_Directions for this task_: With the line containing "This project aims" as the final line, restate exactly every line of the data below from the first one onward, and copy no pictures.

_Plain-text document sources_:
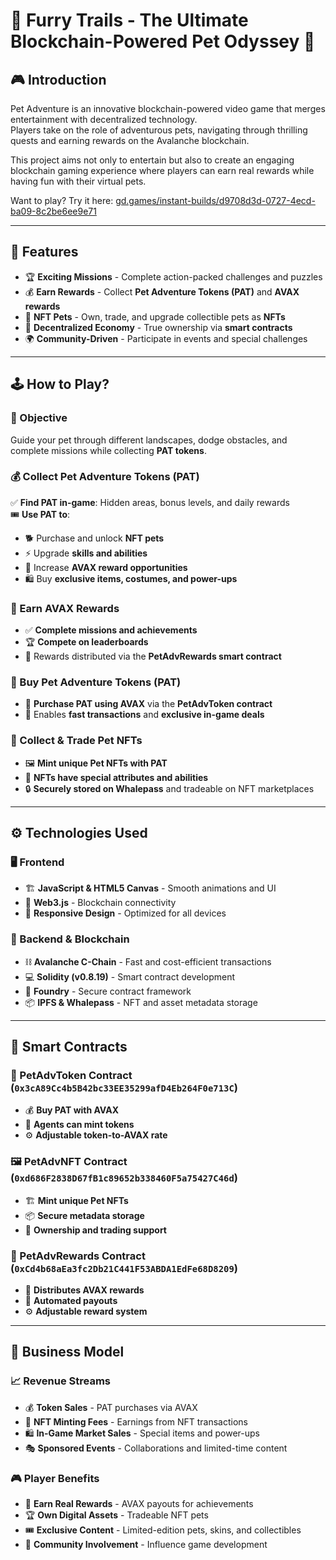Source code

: # 🐾 Furry Trails - The Ultimate Blockchain-Powered Pet Odyssey 🚀

## 🎮 Introduction
Pet Adventure is an innovative blockchain-powered video game that merges entertainment with decentralized technology.  
Players take on the role of adventurous pets, navigating through thrilling quests and earning rewards on the Avalanche blockchain.

This project aims not only to entertain but also to create an engaging blockchain gaming experience where players can earn real rewards while having fun with their virtual pets.

Want to play? Try it here: [gd.games/instant-builds/d9708d3d-0727-4ecd-ba09-8c2be6ee9e71](gd.games/instant-builds/d9708d3d-0727-4ecd-ba09-8c2be6ee9e71)

---

## 🌟 Features
- 🏆 **Exciting Missions** - Complete action-packed challenges and puzzles  
- 💰 **Earn Rewards** - Collect **Pet Adventure Tokens (PAT)** and **AVAX rewards**  
- 🎨 **NFT Pets** - Own, trade, and upgrade collectible pets as **NFTs**  
- 🔗 **Decentralized Economy** - True ownership via **smart contracts**  
- 🌍 **Community-Driven** - Participate in events and special challenges  

---

## 🕹️ How to Play?

### 🎯 Objective
Guide your pet through different landscapes, dodge obstacles, and complete missions while collecting **PAT tokens**.  

### 💰 Collect Pet Adventure Tokens (PAT)
✅ **Find PAT in-game**: Hidden areas, bonus levels, and daily rewards  
🎟️ **Use PAT to**:  
- 🐕 Purchase and unlock **NFT pets**  
- ⚡ Upgrade **skills and abilities**  
- 🎁 Increase **AVAX reward opportunities**  
- 🛍️ Buy **exclusive items, costumes, and power-ups**  

### 🎁 Earn AVAX Rewards
- ✅ **Complete missions and achievements**  
- 🏆 **Compete on leaderboards**  
- 🎉 Rewards distributed via the **PetAdvRewards smart contract**  

### 🛒 Buy Pet Adventure Tokens (PAT)
- 🔄 **Purchase PAT using AVAX** via the **PetAdvToken contract**  
- 🚀 Enables **fast transactions** and **exclusive in-game deals**  

### 🎨 Collect & Trade Pet NFTs
- 🖼️ **Mint unique Pet NFTs with PAT**  
- 🏅 **NFTs have special attributes and abilities**  
- 🔒 **Securely stored on Whalepass** and tradeable on NFT marketplaces  

---

## ⚙️ Technologies Used

### 🖥️ Frontend
- 🏗️ **JavaScript & HTML5 Canvas** - Smooth animations and UI  
- 🔗 **Web3.js** - Blockchain connectivity  
- 📱 **Responsive Design** - Optimized for all devices  

### 🏦 Backend & Blockchain
- ⛓️ **Avalanche C-Chain** - Fast and cost-efficient transactions  
- 💻 **Solidity (v0.8.19)** - Smart contract development  
- 🔐 **Foundry** - Secure contract framework  
- 📦 **IPFS & Whalepass** - NFT and asset metadata storage  

---

## 📜 Smart Contracts

### 🏦 PetAdvToken Contract (`0x3cA89Cc4b5B42bc33EE35299afD4Eb264F0e713C`)
- 💰 **Buy PAT with AVAX**  
- 🔄 **Agents can mint tokens**  
- ⚙️ **Adjustable token-to-AVAX rate**  

### 🖼️ PetAdvNFT Contract (`0xd686F2838D67fB1c89652b338460F5a75427C46d`)
- 🏗️ **Mint unique Pet NFTs**  
- 📦 **Secure metadata storage**  
- 🔄 **Ownership and trading support**  

### 🎁 PetAdvRewards Contract (`0xCd4b68aEa3fc2Db21C441F53ABDA1EdFe68D8209`)
- 💸 **Distributes AVAX rewards**  
- 🔄 **Automated payouts**  
- ⚙️ **Adjustable reward system**  

---

## 💼 Business Model

### 📈 Revenue Streams
- 💰 **Token Sales** - PAT purchases via AVAX  
- 🎨 **NFT Minting Fees** - Earnings from NFT transactions  
- 🛍️ **In-Game Market Sales** - Special items and power-ups  
- 🎭 **Sponsored Events** - Collaborations and limited-time content  

### 🎮 Player Benefits
- 💸 **Earn Real Rewards** - AVAX payouts for achievements  
- 🏆 **Own Digital Assets** - Tradeable NFT pets  
- 🎟️ **Exclusive Content** - Limited-edition pets, skins, and collectibles  
- 🤝 **Community Involvement** - Influence game development  


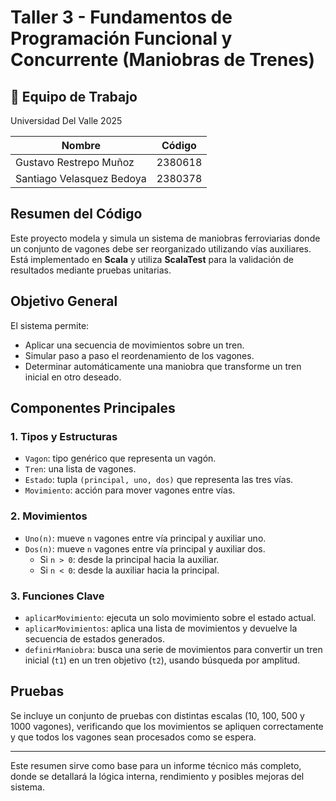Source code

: # Taller 3 - Fundamentos de Programación Funcional y Concurrente (Maniobras de Trenes)

## 📌 Equipo de Trabajo

Universidad Del Valle 2025

| Nombre                      | Código       |
|-----------------------------|-------------|
| Gustavo Restrepo Muñoz      | 2380618     |
| Santiago Velasquez Bedoya   | 2380378     |



## Resumen del Código

Este proyecto modela y simula un sistema de maniobras ferroviarias donde un conjunto de vagones debe ser reorganizado utilizando vías auxiliares. Está implementado en **Scala** y utiliza **ScalaTest** para la validación de resultados mediante pruebas unitarias.

## Objetivo General

El sistema permite:
- Aplicar una secuencia de movimientos sobre un tren.
- Simular paso a paso el reordenamiento de los vagones.
- Determinar automáticamente una maniobra que transforme un tren inicial en otro deseado.

## Componentes Principales

### 1. **Tipos y Estructuras**
- `Vagon`: tipo genérico que representa un vagón.
- `Tren`: una lista de vagones.
- `Estado`: tupla `(principal, uno, dos)` que representa las tres vías.
- `Movimiento`: acción para mover vagones entre vías.

### 2. **Movimientos**
- `Uno(n)`: mueve `n` vagones entre vía principal y auxiliar uno.
- `Dos(n)`: mueve `n` vagones entre vía principal y auxiliar dos.
  - Si `n > 0`: desde la principal hacia la auxiliar.
  - Si `n < 0`: desde la auxiliar hacia la principal.

### 3. **Funciones Clave**
- `aplicarMovimiento`: ejecuta un solo movimiento sobre el estado actual.
- `aplicarMovimientos`: aplica una lista de movimientos y devuelve la secuencia de estados generados.
- `definirManiobra`: busca una serie de movimientos para convertir un tren inicial (`t1`) en un tren objetivo (`t2`), usando búsqueda por amplitud.

## Pruebas

Se incluye un conjunto de pruebas con distintas escalas (10, 100, 500 y 1000 vagones), verificando que los movimientos se apliquen correctamente y que todos los vagones sean procesados como se espera.

---

Este resumen sirve como base para un informe técnico más completo, donde se detallará la lógica interna, rendimiento y posibles mejoras del sistema.
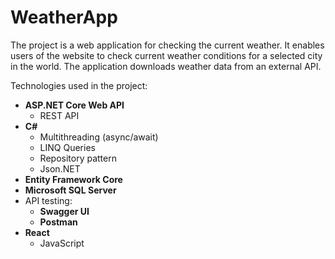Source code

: # WeatherApp

The project is a web application for checking the current weather. It enables users of the website to check current weather conditions for a selected city in the world. The application downloads weather data from an external API.

Technologies used in the project:
- **ASP.NET Core Web API**
  - REST API
- **C#**
  - Multithreading (async/await)
  - LINQ Queries
  - Repository pattern
  - Json.NET
- **Entity Framework Core**
- **Microsoft SQL Server**
- API testing:
  - **Swagger UI**
  - **Postman**
- **React**
  - JavaScript

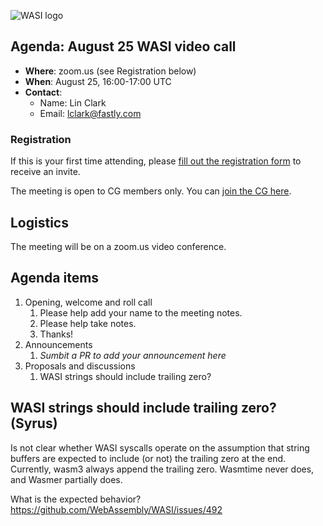 ![WASI logo](https://raw.githubusercontent.com/WebAssembly/WASI/main/WASI.png)

## Agenda: August 25 WASI video call

- **Where**: zoom.us (see Registration below)
- **When**: August 25, 16:00-17:00 UTC
- **Contact**:
  - Name: Lin Clark
  - Email: lclark@fastly.com

### Registration

If this is your first time attending, please [fill out the registration form](https://docs.google.com/forms/d/e/1FAIpQLSdpO6Lp2L_dZ2_oiDgzjKx7pb7s2YYHjeSIyfHWZZGSKoZKWQ/viewform?usp=sf_link) to receive an invite.

The meeting is open to CG members only. You can [join the CG here](https://www.w3.org/community/webassembly/).

## Logistics

The meeting will be on a zoom.us video conference.

## Agenda items

1. Opening, welcome and roll call
    1. Please help add your name to the meeting notes.
    1. Please help take notes.
    1. Thanks!
1. Announcements
    1. _Sumbit a PR to add your announcement here_
1. Proposals and discussions
    1. WASI strings should include trailing zero?

## WASI strings should include trailing zero? (Syrus)

Is not clear whether WASI syscalls operate on the assumption that string buffers are expected to include (or not) the trailing zero at the end.
Currently, wasm3 always append the trailing zero. Wasmtime never does, and Wasmer partially does.

What is the expected behavior?
https://github.com/WebAssembly/WASI/issues/492
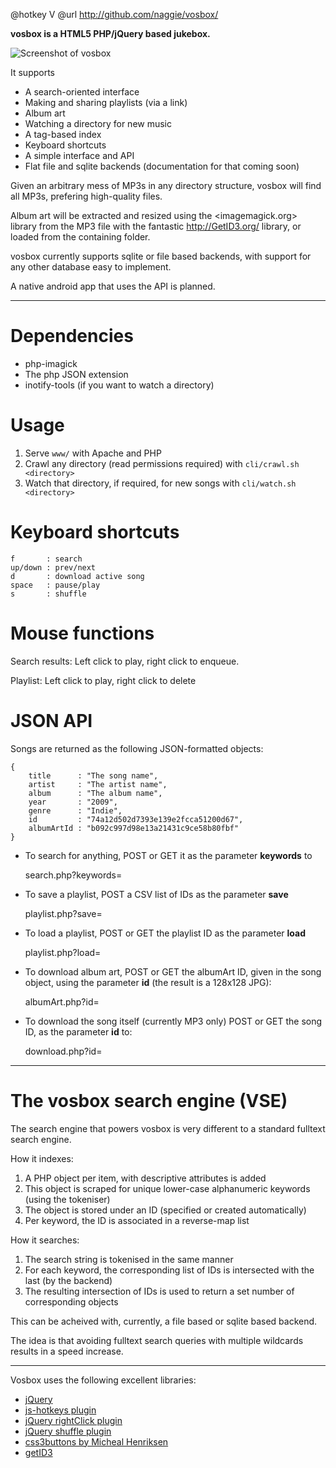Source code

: @hotkey V
@url http://github.com/naggie/vosbox/


**vosbox is a HTML5 PHP/jQuery based jukebox.**

![Screenshot of vosbox](http://callanbryant.co.uk/services/images/vosbox.png)

It supports

  * A search-oriented interface
  * Making and sharing playlists (via a link)
  * Album art
  * Watching a directory for new music
  * A tag-based index
  * Keyboard shortcuts
  * A simple interface and API
  * Flat file and sqlite backends (documentation for that coming soon)

Given an arbitrary mess of MP3s in any directory structure, vosbox will
find all MP3s, prefering high-quality files.

Album art will be extracted and resized using the <imagemagick.org> library
from the MP3 file with the fantastic <http://GetID3.org/> library, or loaded from
the containing folder.

vosbox currently supports sqlite or file based backends, with support
for any other database easy to implement.

A native android app that uses the API is planned.


----

# Dependencies

  * php-imagick
  * The php JSON extension
  * inotify-tools (if you want to watch a directory)

# Usage

  1. Serve `www/` with Apache and PHP
  2. Crawl any directory (read permissions required) with
     `cli/crawl.sh <directory>`
  3. Watch that directory, if required, for new songs with
     `cli/watch.sh <directory>`

# Keyboard shortcuts

	f       : search
	up/down : prev/next
	d       : download active song
	space   : pause/play
	s       : shuffle

# Mouse functions

Search results: Left click to play, right click to enqueue.

Playlist: Left click to play, right click to delete

# JSON API

Songs are returned as the following JSON-formatted objects:

	{
		title      : "The song name",
		artist     : "The artist name",
		album      : "The album name",
		year       : "2009",
		genre      : "Indie",
		id         : "74a12d502d7393e139e2fcca51200d67",
		albumArtId : "b092c997d98e13a21431c9ce58b80fbf"
	}

  * To search for anything, POST or GET it as the parameter **keywords** to

	search.php?keywords=

  * To save a playlist, POST a CSV list of IDs as the parameter **save**

	playlist.php?save=

  * To load a playlist, POST or GET the playlist ID as the parameter **load**

	playlist.php?load=

  * To download album art, POST or GET the albumArt ID, given in the song object,
    using the parameter **id** (the result is a 128x128 JPG):

	albumArt.php?id=

  * To download the song itself (currently MP3 only) POST or GET the song ID, as
    the parameter **id** to:

	download.php?id=


----

# The vosbox search engine (VSE)

The search engine that powers vosbox is very different to a standard fulltext search engine.

How it indexes:

  1. A PHP object per item, with descriptive attributes is added
  2. This object is scraped for unique lower-case alphanumeric keywords (using the tokeniser)
  3. The object is stored under an ID (specified or created automatically)
  4. Per keyword, the ID is associated in a reverse-map list

How it searches:

  1. The search string is tokenised in the same manner
  2. For each keyword, the corresponding list of IDs is intersected with the last (by the backend)
  3. The resulting intersection of IDs is used to return a set number of corresponding objects

This can be acheived with, currently, a file based or sqlite based backend.

The idea is that avoiding fulltext search queries with multiple wildcards results in a speed
increase.

----

Vosbox uses the following excellent libraries:

  * [jQuery](http://jquery.com)
  * [js-hotkeys plugin](http://code.google.com/p/js-hotkeys/)
  * [jQuery rightClick plugin](http://abeautifulsite.net/blog/2008/05/jquery-right-click-plugin/)
  * [jQuery shuffle plugin](http://www.yelotofu.com/2008/08/jquery-shuffle-plugin/)
  * [css3buttons by Micheal Henriksen](https://github.com/michenriksen/css3buttons)
  * [getID3](http://getid3.org/)

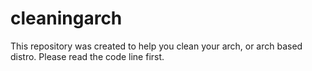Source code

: # cleaningarch
This repository was created to help you clean your arch, or arch based distro. Please read the code line first.
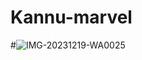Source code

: # Kannu-marvel

 #![IMG-20231219-WA0025](https://github.com/Kannika18-K-R/Kannu-marvel/assets/121594188/854cc6cd-d67d-41a7-ab25-3884dfaacfd4)
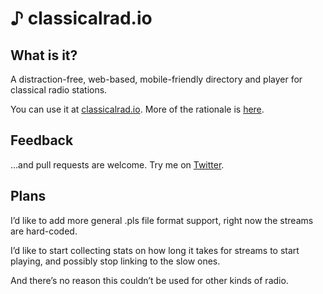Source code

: # ♪ classicalrad.io

## What is it?

A distraction-free, web-based, mobile-friendly directory and player for classical radio stations.

You can use it at [classicalrad.io](http://classicalrad.io). More of the rationale is [here](http://classicalrad.io/about).

## Feedback

…and pull requests are welcome. Try me on [Twitter](http://twitter.com/clipperhouse).

## Plans

I’d like to add more general .pls file format support, right now the streams are hard-coded.

I’d like to start collecting stats on how long it takes for streams to start playing, and possibly stop linking to the slow ones.

And there’s no reason this couldn’t be used for other kinds of radio.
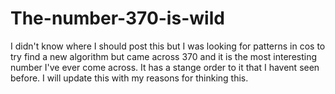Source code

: # The-number-370-is-wild
I didn't know where I should post this but I was looking for patterns in cos to try find a new algorithm but came across 370 and it is the most interesting number I've ever come across. It has a stange order to it that I havent seen before. I will update this with my reasons for thinking this.
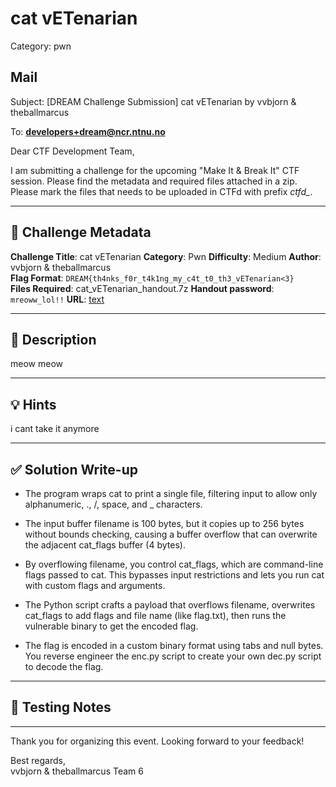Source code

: # cat vETenarian

Category: pwn

## Mail

Subject: [DREAM Challenge Submission] cat vETenarian by vvbjorn & theballmarcus

To: **developers+dream@ncr.ntnu.no**

Dear CTF Development Team,

I am submitting a challenge for the upcoming "Make It & Break It" CTF session. Please find the metadata and required files attached in a zip.  Please mark the files that needs to be uploaded in CTFd with prefix *ctfd_*.

---

## 🧩 Challenge Metadata

**Challenge Title**: cat vETenarian
**Category**: Pwn
**Difficulty**: Medium
**Author**: vvbjorn & theballmarcus  
**Flag Format**: `DREAM{th4nks_f0r_t4k1ng_my_c4t_t0_th3_vETenarian<3}`  
**Files Required**: cat_vETenarian_handout.7z
**Handout password**: `mreoww_lol!!`
**URL**: [text](http://challenge6.dream.ncr-education.iaas.iik.ntnu.no:1337/uploads/cat_vETenarian_handout.7z)

---

## 📝 Description

meow meow

---

## 💡 Hints

i cant take it anymore

---

## ✅ Solution Write-up

- The program wraps cat to print a single file, filtering input to allow only alphanumeric, ., /, space, and _ characters.

- The input buffer filename is 100 bytes, but it copies up to 256 bytes without bounds checking, causing a buffer overflow that can overwrite the adjacent cat_flags buffer (4 bytes).

- By overflowing filename, you control cat_flags, which are command-line flags passed to cat. This bypasses input restrictions and lets you run cat with custom flags and arguments.

- The Python script crafts a payload that overflows filename, overwrites cat_flags to add flags and file name (like flag.txt), then runs the vulnerable binary to get the encoded flag.

- The flag is encoded in a custom binary format using tabs and null bytes. You reverse engineer the enc.py script to create your own dec.py script to decode the flag.

---

## 🧪 Testing Notes

<Mention any testing done and expected behavior.>

---

Thank you for organizing this event. Looking forward to your feedback!

Best regards,  
vvbjorn & theballmarcus 
Team 6

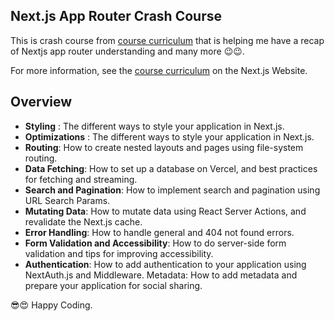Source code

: ## Next.js App Router Crash Course

This is crash course from [course curriculum](https://nextjs.org/learn) that is helping me have a recap of Nextjs app router understanding and many more 😉😉.

For more information, see the [course curriculum](https://nextjs.org/learn) on the Next.js Website.

## Overview

- **Styling** : The different ways to style your application in Next.js.
- **Optimizations** : The different ways to style your application in Next.js.
- **Routing**: How to create nested layouts and pages using file-system routing.
- **Data Fetching**: How to set up a database on Vercel, and best practices for fetching and streaming.
- **Search and Pagination**: How to implement search and pagination using URL Search Params.
- **Mutating Data**: How to mutate data using React Server Actions, and revalidate the Next.js cache.
- **Error Handling**: How to handle general and 404 not found errors.
- **Form Validation and Accessibility**: How to do server-side form validation and tips for improving accessibility.
- **Authentication**: How to add authentication to your application using NextAuth.js and Middleware.
Metadata: How to add metadata and prepare your application for social sharing.

😎😍 Happy Coding.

_Answer to the problem_:
Source code

: # 🐾 Furry Trails - The Ultimate Blockchain-Powered Pet Odyssey 🚀

## 🎮 Introduction
Pet Adventure is an innovative blockchain-powered video game that merges entertainment with decentralized technology.  
Players take on the role of adventurous pets, navigating through thrilling quests and earning rewards on the Avalanche blockchain.

This project aims not only to entertain but also to create an engaging blockchain gaming experience where players can earn real rewards while having fun with their virtual pets.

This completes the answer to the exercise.